Similar protests broke out in Algeria’s other main cities, including Annaba, Oran and Constantine.
The political source said the transtion period, which is due to end a few days after the scheduled July 4 election, could be extended by at least three months.
“Time is runing out and organisers have not finished preparations for the vote,” the source said.
Armed forces chief of staff Lieutenant General Ahmed Gaed Salah said last week that elections were the only way to get out of the crisis, but did not mention a date for the vote.
He reiterated calls for appeasement, mentioning the army’s positive response to demonstrators’ demands for the prosecution of people seen as corrupt.
Bouetflika’s youngest brother Said and two former intelligence generals have been put in custody on charges of harming the army’s authority and plotting against state authority.
Several businessmen have also been detained over allegations of involvement in corruption cases. Recently, a source familiar with the election process said the vote was to be delayed due to difficulties of organising the logistics in time and opposition on the street.
“There won’t be elections on July 4,” he said, asking not to be named.

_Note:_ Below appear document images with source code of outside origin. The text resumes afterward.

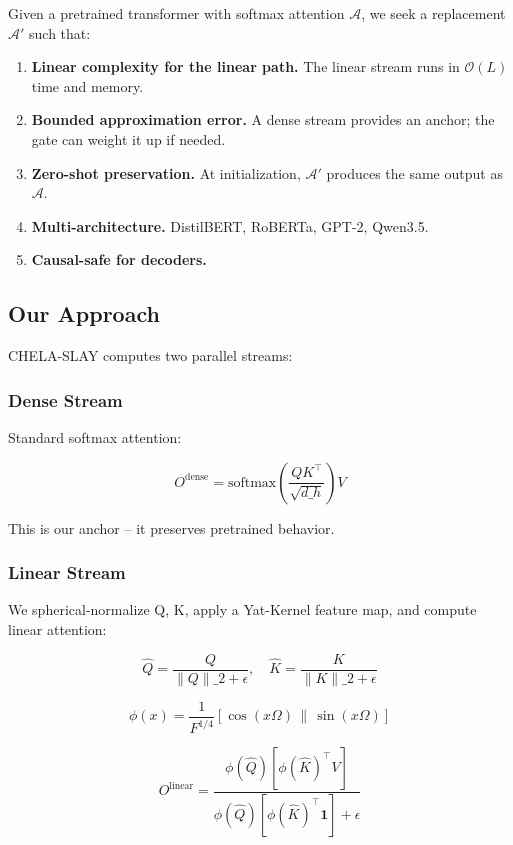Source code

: Given a pretrained transformer with softmax attention $\mathcal{A}$, we seek 
a replacement $\mathcal{A}'$ such that:

\begin{enumerate}
\item \textbf{Linear complexity for the linear path.} The linear stream runs in
  $\mathcal{O}(L)$ time and memory.
\item \textbf{Bounded approximation error.} A dense stream provides an anchor; the
  gate can weight it up if needed.
\item \textbf{Zero-shot preservation.} At initialization, $\mathcal{A}'$ produces
  the same output as $\mathcal{A}$.
\item \textbf{Multi-architecture.} DistilBERT, RoBERTa, GPT-2, Qwen3.5.
\item \textbf{Causal-safe for decoders.}

\end{enumerate}
\subsection{Our Approach}

CHELA-SLAY computes two parallel streams:

\subsubsection{Dense Stream}

Standard softmax attention:

\[
O^\text{dense} = \text{softmax}\!\left(\frac{Q K^\top}{\sqrt{d\_h}}\right) V
\]

This is our anchor -- it preserves pretrained behavior.

\subsubsection{Linear Stream}

We spherical-normalize Q, K, apply a Yat-Kernel feature map, and compute 
linear attention:

\[
\hat{Q} = \frac{Q}{\|Q\|\_2 + \epsilon}, \quad
\hat{K} = \frac{K}{\|K\|\_2 + \epsilon}
\]

\[
\phi(x) = \frac{1}{F^{1/4}} [\cos(x \Omega) \,\|\, \sin(x \Omega)]
\]

\[
O^\text{linear} = \frac{\phi(\hat{Q}) \left[ \phi(\hat{K})^\top V \right]}{\phi(\hat{Q}) \left[ \phi(\hat{K})^\top \mathbf{1} \right] + \epsilon}
\]

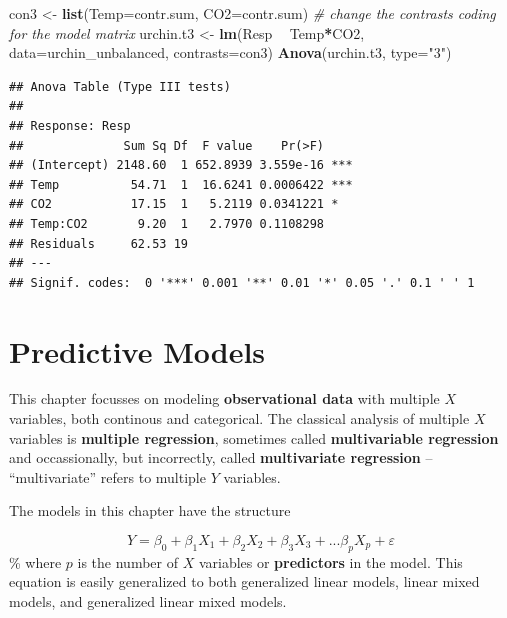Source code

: \documentclass[]{book}
\newenvironment{Shaded}{\begin{snugshade}}{\end{snugshade}}
\newcommand{\CommentTok}[1]{\textcolor[rgb]{0.56,0.35,0.01}{\textit{#1}}}
\newcommand{\DataTypeTok}[1]{\textcolor[rgb]{0.13,0.29,0.53}{#1}}
\newcommand{\KeywordTok}[1]{\textcolor[rgb]{0.13,0.29,0.53}{\textbf{#1}}}
\newcommand{\NormalTok}[1]{#1}
\newcommand{\OperatorTok}[1]{\textcolor[rgb]{0.81,0.36,0.00}{\textbf{#1}}}
\newcommand{\StringTok}[1]{\textcolor[rgb]{0.31,0.60,0.02}{#1}}
\begin{document}
\begin{Shaded}
\begin{Highlighting}[]
\NormalTok{con3 <-}\StringTok{ }\KeywordTok{list}\NormalTok{(}\DataTypeTok{Temp=}\NormalTok{contr.sum, }\DataTypeTok{CO2=}\NormalTok{contr.sum) }\CommentTok{# change the contrasts coding for the model matrix}
\NormalTok{urchin.t3 <-}\StringTok{ }\KeywordTok{lm}\NormalTok{(Resp }\OperatorTok{~}\StringTok{ }\NormalTok{Temp}\OperatorTok{*}\NormalTok{CO2, }\DataTypeTok{data=}\NormalTok{urchin_unbalanced, }\DataTypeTok{contrasts=}\NormalTok{con3)}
\KeywordTok{Anova}\NormalTok{(urchin.t3, }\DataTypeTok{type=}\StringTok{"3"}\NormalTok{)}
\end{Highlighting}
\end{Shaded}

\begin{verbatim}
## Anova Table (Type III tests)
## 
## Response: Resp
##              Sum Sq Df  F value    Pr(>F)    
## (Intercept) 2148.60  1 652.8939 3.559e-16 ***
## Temp          54.71  1  16.6241 0.0006422 ***
## CO2           17.15  1   5.2119 0.0341221 *  
## Temp:CO2       9.20  1   2.7970 0.1108298    
## Residuals     62.53 19                       
## ---
## Signif. codes:  0 '***' 0.001 '**' 0.01 '*' 0.05 '.' 0.1 ' ' 1
\end{verbatim}

\hypertarget{predictive-models}{%
\chapter{Predictive Models}\label{predictive-models}}

This chapter focusses on modeling \textbf{observational data} with multiple \(X\) variables, both continous and categorical. The classical analysis of multiple \(X\) variables is \textbf{multiple regression}, sometimes called \textbf{multivariable regression} and occassionally, but incorrectly, called \textbf{multivariate regression} -- ``multivariate'' refers to multiple \(Y\) variables.

The models in this chapter have the structure

\begin{equation}
Y = \beta_0 + \beta_1 X_1 + \beta_2 X_2 + \beta_3 X_3 + ... \beta_p X_p + \varepsilon 
\end{equation}
\%
where \(p\) is the number of \(X\) variables or \textbf{predictors} in the model. This equation is easily generalized to both generalized linear models, linear mixed models, and generalized linear mixed models.
\end{document}
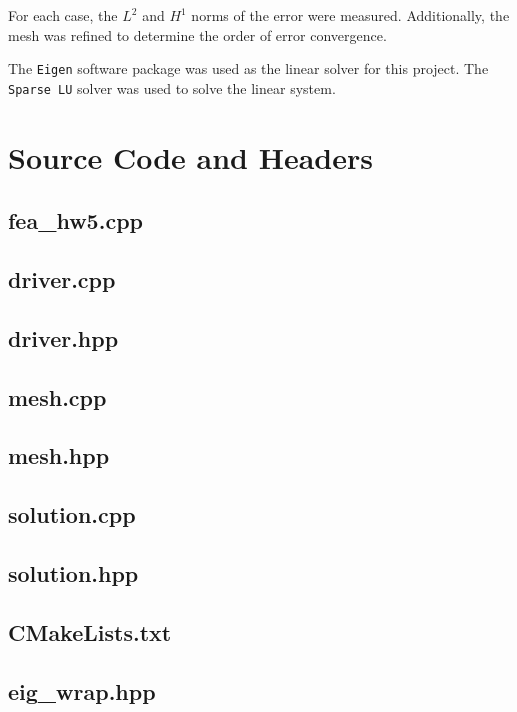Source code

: \documentclass[a4paper, 12pt]{article}
\begin{document}
\noindent
For each case, the $L^2$ and $H^1$ norms of the error were measured. 
Additionally, the mesh was refined to determine the order of 
error convergence.


The \texttt{Eigen} software package
was used as the linear solver for this project. 
The \texttt{Sparse LU} solver was used to 
solve the linear system.

\newpage
\appendix
\section{Source Code and Headers} \label{sec:code}

\subsection{fea\_hw5.cpp} \label{subsec:fea_hw5.cpp}


\subsection{driver.cpp} \label{subsec:driver.cpp}

\subsection{driver.hpp} \label{subsec:driver.hpp}


\subsection{mesh.cpp} \label{subsec:mesh.cpp}

\subsection{mesh.hpp} \label{subsec:mesh.hpp}


\subsection{solution.cpp} \label{subsec:solution.cpp}

\subsection{solution.hpp} \label{subsec:solution.hpp}


\subsection{CMakeLists.txt} \label{subsec:CMakeLists.txt}


\subsection{eig\_wrap.hpp} \label{subsec:eig_wrap.hpp}

\end{document}
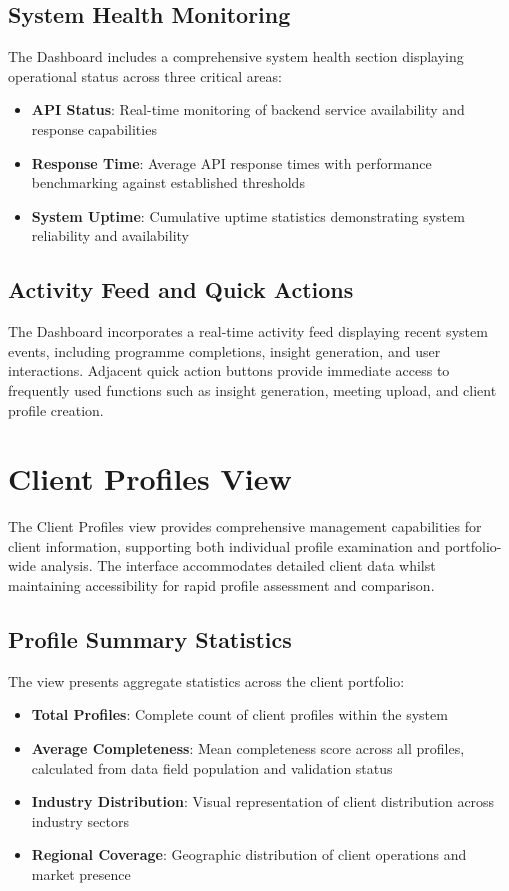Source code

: \documentclass{article}
\begin{document}
\subsection{System Health Monitoring}
The Dashboard includes a comprehensive system health section displaying operational status across three critical areas:

\begin{itemize}
    \item \textbf{API Status}: Real-time monitoring of backend service availability and response capabilities
    \item \textbf{Response Time}: Average API response times with performance benchmarking against established thresholds
    \item \textbf{System Uptime}: Cumulative uptime statistics demonstrating system reliability and availability
\end{itemize}

\subsection{Activity Feed and Quick Actions}
The Dashboard incorporates a real-time activity feed displaying recent system events, including programme completions, insight generation, and user interactions. Adjacent quick action buttons provide immediate access to frequently used functions such as insight generation, meeting upload, and client profile creation.

\section{Client Profiles View}
The Client Profiles view provides comprehensive management capabilities for client information, supporting both individual profile examination and portfolio-wide analysis. The interface accommodates detailed client data whilst maintaining accessibility for rapid profile assessment and comparison.

\subsection{Profile Summary Statistics}
The view presents aggregate statistics across the client portfolio:

\begin{itemize}
    \item \textbf{Total Profiles}: Complete count of client profiles within the system
    \item \textbf{Average Completeness}: Mean completeness score across all profiles, calculated from data field population and validation status
    \item \textbf{Industry Distribution}: Visual representation of client distribution across industry sectors
    \item \textbf{Regional Coverage}: Geographic distribution of client operations and market presence
\end{itemize}
\end{document}
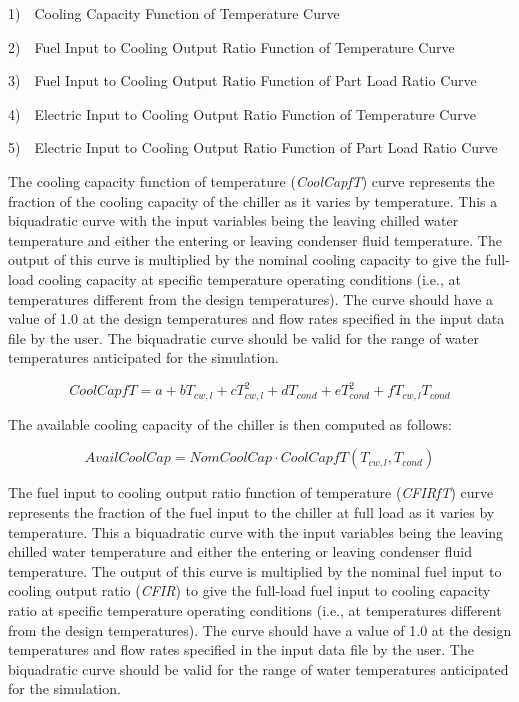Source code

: 1)~~Cooling Capacity Function of Temperature Curve

2)~~Fuel Input to Cooling Output Ratio Function of Temperature Curve

3)~~Fuel Input to Cooling Output Ratio Function of Part Load Ratio Curve

4)~~Electric Input to Cooling Output Ratio Function of Temperature Curve

5)~~Electric Input to Cooling Output Ratio Function of Part Load Ratio Curve

The cooling capacity function of temperature (\emph{CoolCapfT}) curve represents the fraction of the cooling capacity of the chiller as it varies by temperature. This a biquadratic curve with the input variables being the leaving chilled water temperature and either the entering or leaving condenser fluid temperature. The output of this curve is multiplied by the nominal cooling capacity to give the full-load cooling capacity at specific temperature operating conditions (i.e., at temperatures different from the design temperatures). The curve should have a value of 1.0 at the design temperatures and flow rates specified in the input data file by the user. The biquadratic curve should be valid for the range of water temperatures anticipated for the simulation.

\begin{equation}
CoolCapfT = a + b{T_{cw,l}} + cT_{cw,l}^2 + d{T_{cond}} + eT_{cond}^2 + f{T_{cw,l}}{T_{cond}}
\end{equation}

The available cooling capacity of the chiller is then computed as follows:

\begin{equation}
AvailCoolCap = NomCoolCap \cdot CoolCapfT({T_{cw,l}},{T_{cond}})
\end{equation}

The fuel input to cooling output ratio function of temperature (\emph{CFIRfT}) curve represents the fraction of the fuel input to the chiller at full load as it varies by temperature. This a biquadratic curve with the input variables being the leaving chilled water temperature and either the entering or leaving condenser fluid temperature. The output of this curve is multiplied by the nominal fuel input to cooling output ratio (\emph{CFIR}) to give the full-load fuel input to cooling capacity ratio at specific temperature operating conditions (i.e., at temperatures different from the design temperatures). The curve should have a value of 1.0 at the design temperatures and flow rates specified in the input data file by the user. The biquadratic curve should be valid for the range of water temperatures anticipated for the simulation.

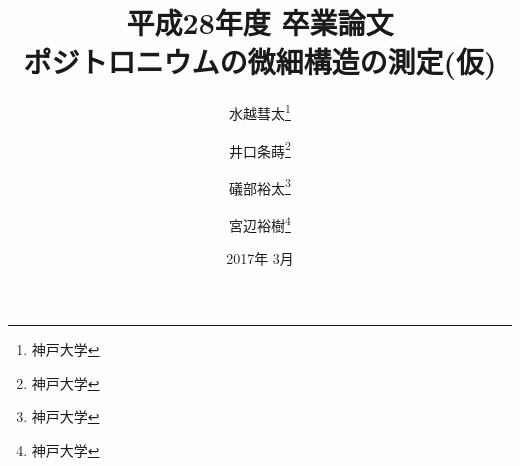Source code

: \documentclass[uplatex,report]{jsbook}
\begin{document}
\title{平成28年度 卒業論文\\
ポジトロニウムの微細構造の測定(仮)}
\author{水越彗太\thanks{神戸大学}\and 井口条蒔\thanks{神戸大学}\and 礒部裕太\thanks{神戸大学}\and 宮辺裕樹\thanks{神戸大学}}
\date{2017年 3月}

\maketitle



\tableofcontents
\listoffigures
\listoftables









\appendix


\end{document}
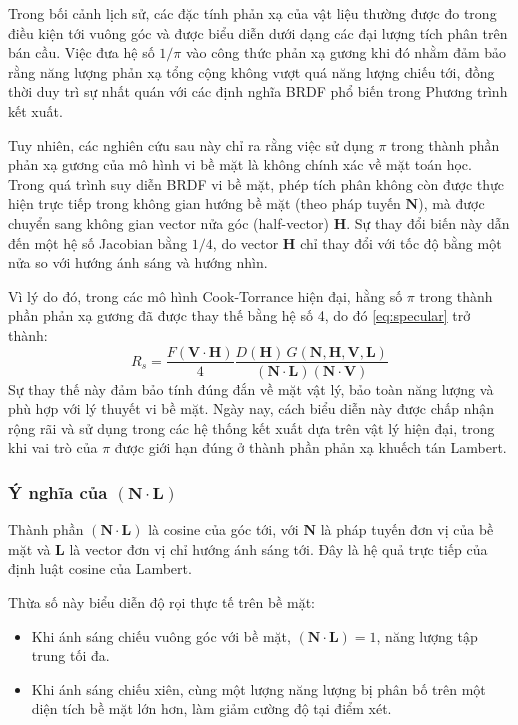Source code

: Trong bối cảnh lịch sử, các đặc tính phản xạ của vật liệu thường được đo trong điều kiện tới vuông góc và được biểu diễn dưới dạng các đại lượng tích phân trên bán cầu. Việc đưa hệ số $1/\pi$ vào công thức phản xạ gương khi đó nhằm đảm bảo rằng năng lượng phản xạ tổng cộng không vượt quá năng lượng chiếu tới, đồng thời duy trì sự nhất quán với các định nghĩa BRDF phổ biến trong Phương trình kết xuất.

Tuy nhiên, các nghiên cứu sau này chỉ ra rằng việc sử dụng $\pi$ trong thành phần phản xạ gương của mô hình vi bề mặt là không chính xác về mặt toán học. Trong quá trình suy diễn BRDF vi bề mặt, phép tích phân không còn được thực hiện trực tiếp trong không gian hướng bề mặt (theo pháp tuyến $\mathbf{N}$), mà được chuyển sang không gian vector nửa góc (half-vector) $\mathbf{H}$. Sự thay đổi biến này dẫn đến một hệ số Jacobian bằng $1/4$, do vector $\mathbf{H}$ chỉ thay đổi với tốc độ bằng một nửa so với hướng ánh sáng và hướng nhìn.

Vì lý do đó, trong các mô hình Cook-Torrance hiện đại, hằng số $\pi$ trong thành phần phản xạ gương đã được thay thế bằng hệ số 4, do đó \eqref{eq:specular} trở thành:
\begin{equation}
	R_s = \frac{F(\mathbf{V} \cdot \mathbf{H})}{4} \frac{D(\mathbf{H})\,G(\mathbf{N}, \mathbf{H}, \mathbf{V}, \mathbf{L})}{(\mathbf{N} \cdot \mathbf{L})(\mathbf{N} \cdot \mathbf{V})}
\end{equation}
Sự thay thế này đảm bảo tính đúng đắn về mặt vật lý, bảo toàn năng lượng và phù hợp với lý thuyết vi bề mặt. Ngày nay, cách biểu diễn này được chấp nhận rộng rãi và sử dụng trong các hệ thống kết xuất dựa trên vật lý hiện đại, trong khi vai trò của $\pi$ được giới hạn đúng ở thành phần phản xạ khuếch tán Lambert.

\subsubsection{Ý nghĩa của $(\mathbf{N} \cdot \mathbf{L})$}

Thành phần $(\mathbf{N} \cdot \mathbf{L})$ là cosine của góc tới, với $\mathbf{N}$ là pháp tuyến đơn vị của bề mặt và $\mathbf{L}$ là vector đơn vị chỉ hướng ánh sáng tới. Đây là hệ quả trực tiếp của định luật cosine của Lambert.

Thừa số này biểu diễn độ rọi thực tế trên bề mặt:
\begin{itemize}
	\item Khi ánh sáng chiếu vuông góc với bề mặt, $(\mathbf{N} \cdot \mathbf{L}) = 1$, năng lượng tập trung tối đa.
	\item Khi ánh sáng chiếu xiên, cùng một lượng năng lượng bị phân bố trên một diện tích bề mặt lớn hơn, làm giảm cường độ tại điểm xét.
\end{itemize}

The deadline for would-be presidential candidates to collect and submit 60,000 signatures is May 25.
The source said the vote could be delayed until the end of the year, with names in the air to run the transition including conservative former minister Ahmed Taleb Ibrahimi and technocrat and former prime minister Ahmed Benbitour.
Demonstrators in the central Tinerkouk area have been blocking access to an oil company since mid-April, demanding jobs in the industry. The ongoing rally has largely paralysed work at the site, according to the official APS news agency, prompting police to move in and disperse it on Tuesday.
Demonstrators blocked access to the local government offices, setting fire to the buildings and looting them when the police intervened, according to APS.
Saleh said on Wednesday he had no political ambitions in response to democracy activists who say that he intends to copy the authoritarian model of Egypt.
“Everybody should know that we have no political ambitions,” Salah told state television.
In Algeria, analysts said the army fears the crisis will continue at a time of worsening disorder in neighbouring Libya, where there is factional fighting for control of the capital Tripoli.
Salah also said a fight against corruption and cronyism, among protesters’ main grievances, would continue and that he disagreed with some officials who said this was not a priority.